Action item: Copy out all of the data word for word. Omit every picture.

BEGIN Input data

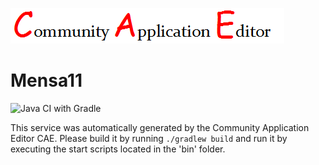 ![CAE](https://github.com/GHProjectsTest/microservice-339/blob/master/img/logo.png)  

Mensa11
===================
![Java CI with Gradle](https://github.com/GHProjectsTest/microservice-339/workflows/Java%20CI%20with%20Gradle/badge.svg?branch=master)

This service was automatically generated by the Community Application Editor CAE. Please build it by running `./gradlew build` and run it by executing the start scripts located in the 'bin' folder.
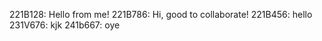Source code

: 221B128: Hello from me!
221B786: Hi, good to collaborate!
221B456: hello
231V676: kjk
241b667: oye

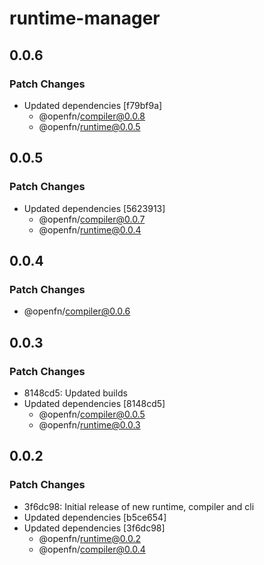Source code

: # runtime-manager

## 0.0.6

### Patch Changes

- Updated dependencies [f79bf9a]
  - @openfn/compiler@0.0.8
  - @openfn/runtime@0.0.5

## 0.0.5

### Patch Changes

- Updated dependencies [5623913]
  - @openfn/compiler@0.0.7
  - @openfn/runtime@0.0.4

## 0.0.4

### Patch Changes

- @openfn/compiler@0.0.6

## 0.0.3

### Patch Changes

- 8148cd5: Updated builds
- Updated dependencies [8148cd5]
  - @openfn/compiler@0.0.5
  - @openfn/runtime@0.0.3

## 0.0.2

### Patch Changes

- 3f6dc98: Initial release of new runtime, compiler and cli
- Updated dependencies [b5ce654]
- Updated dependencies [3f6dc98]
  - @openfn/runtime@0.0.2
  - @openfn/compiler@0.0.4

END Input data

Answer to the exercise:
 ![CAE](https://github.com/GHProjectsTest/microservice-339/blob/master/img/logo.png)  

Mensa11
===================
![Java CI with Gradle](https://github.com/GHProjectsTest/microservice-339/workflows/Java%20CI%20with%20Gradle/badge.svg?branch=master)

This service was automatically generated by the Community Application Editor CAE. Please build it by running `./gradlew build` and run it by executing the start scripts located in the 'bin' folder.
Source code

: 221B128: Hello from me!
221B786: Hi, good to collaborate!
221B456: hello
231V676: kjk
241b667: oye

Source code

: # runtime-manager

## 0.0.6

### Patch Changes

- Updated dependencies [f79bf9a]
  - @openfn/compiler@0.0.8
  - @openfn/runtime@0.0.5

## 0.0.5

### Patch Changes

- Updated dependencies [5623913]
  - @openfn/compiler@0.0.7
  - @openfn/runtime@0.0.4

## 0.0.4

### Patch Changes

- @openfn/compiler@0.0.6

## 0.0.3

### Patch Changes

- 8148cd5: Updated builds
- Updated dependencies [8148cd5]
  - @openfn/compiler@0.0.5
  - @openfn/runtime@0.0.3

## 0.0.2

### Patch Changes

- 3f6dc98: Initial release of new runtime, compiler and cli
- Updated dependencies [b5ce654]
- Updated dependencies [3f6dc98]
  - @openfn/runtime@0.0.2
  - @openfn/compiler@0.0.4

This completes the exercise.